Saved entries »
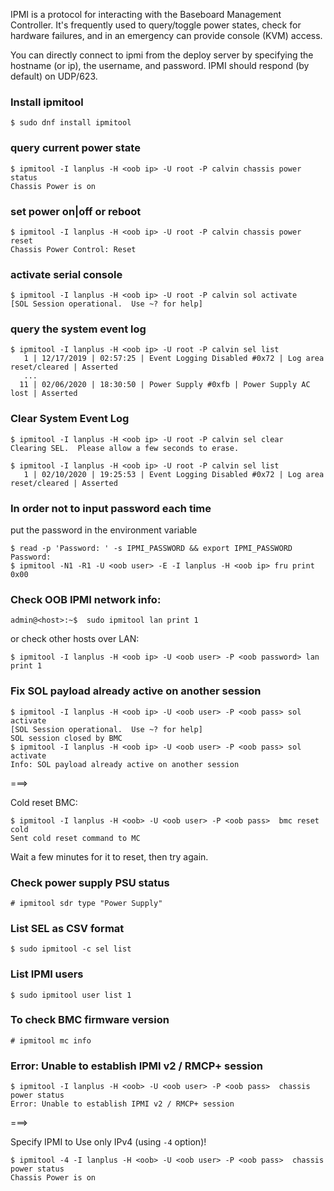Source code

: IPMI is a protocol for interacting with the Baseboard Management Controller. It's frequently used to query/toggle power states, check for hardware failures, and in an emergency can provide console (KVM) access.

You can directly connect to ipmi from the deploy server by specifying the hostname (or ip), the username, and password. IPMI should respond (by default) on UDP/623.

### Install ipmitool

```
$ sudo dnf install ipmitool
```

### query current power state

```
$ ipmitool -I lanplus -H <oob ip> -U root -P calvin chassis power status
Chassis Power is on
```
### set power on|off or reboot

```
$ ipmitool -I lanplus -H <oob ip> -U root -P calvin chassis power reset
Chassis Power Control: Reset
```

### activate serial console

```
$ ipmitool -I lanplus -H <oob ip> -U root -P calvin sol activate
[SOL Session operational.  Use ~? for help]
```

### query the system event log

```
$ ipmitool -I lanplus -H <oob ip> -U root -P calvin sel list
   1 | 12/17/2019 | 02:57:25 | Event Logging Disabled #0x72 | Log area reset/cleared | Asserted
   ...
  11 | 02/06/2020 | 18:30:50 | Power Supply #0xfb | Power Supply AC lost | Asserted
```

### Clear System Event Log

```
$ ipmitool -I lanplus -H <oob ip> -U root -P calvin sel clear
Clearing SEL.  Please allow a few seconds to erase.

$ ipmitool -I lanplus -H <oob ip> -U root -P calvin sel list
   1 | 02/10/2020 | 19:25:53 | Event Logging Disabled #0x72 | Log area reset/cleared | Asserted
```

### In order not to input password each time

put the password in the environment variable

```
$ read -p 'Password: ' -s IPMI_PASSWORD && export IPMI_PASSWORD
Password:
$ ipmitool -N1 -R1 -U <oob user> -E -I lanplus -H <oob ip> fru print 0x00
```

### Check OOB IPMI network info:

```
admin@<host>:~$  sudo ipmitool lan print 1
```

or check other hosts over LAN:

```
$ ipmitool -I lanplus -H <oob ip> -U <oob user> -P <oob password> lan print 1
```

### Fix SOL payload already active on another session

```
$ ipmitool -I lanplus -H <oob ip> -U <oob user> -P <oob pass> sol activate
[SOL Session operational.  Use ~? for help]
SOL session closed by BMC
$ ipmitool -I lanplus -H <oob ip> -U <oob user> -P <oob pass> sol activate
Info: SOL payload already active on another session
```

===>

Cold reset BMC:

```
$ ipmitool -I lanplus -H <oob> -U <oob user> -P <oob pass>  bmc reset cold
Sent cold reset command to MC
```

Wait a few minutes for it to reset, then try again.


### Check power supply PSU status

```
# ipmitool sdr type "Power Supply"
```

### List SEL as CSV format

```
$ sudo ipmitool -c sel list
```

### List IPMI users

```
$ sudo ipmitool user list 1
```

### To check BMC firmware version

```
# ipmitool mc info
```

### Error: Unable to establish IPMI v2 / RMCP+ session

```
$ ipmitool -I lanplus -H <oob> -U <oob user> -P <oob pass>  chassis power status
Error: Unable to establish IPMI v2 / RMCP+ session
```
===>

Specify IPMI to Use only IPv4 (using `-4` option)!

```
$ ipmitool -4 -I lanplus -H <oob> -U <oob user> -P <oob pass>  chassis power status
Chassis Power is on
```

WHAT THE TASK REQUIRES »
Lines from the records above that hold "activate" are the ones to list.

ANSWER BOX »
### activate serial console
$ ipmitool -I lanplus -H <oob ip> -U root -P calvin sol activate
$ ipmitool -I lanplus -H <oob ip> -U <oob user> -P <oob pass> sol activate
$ ipmitool -I lanplus -H <oob ip> -U <oob user> -P <oob pass> sol activate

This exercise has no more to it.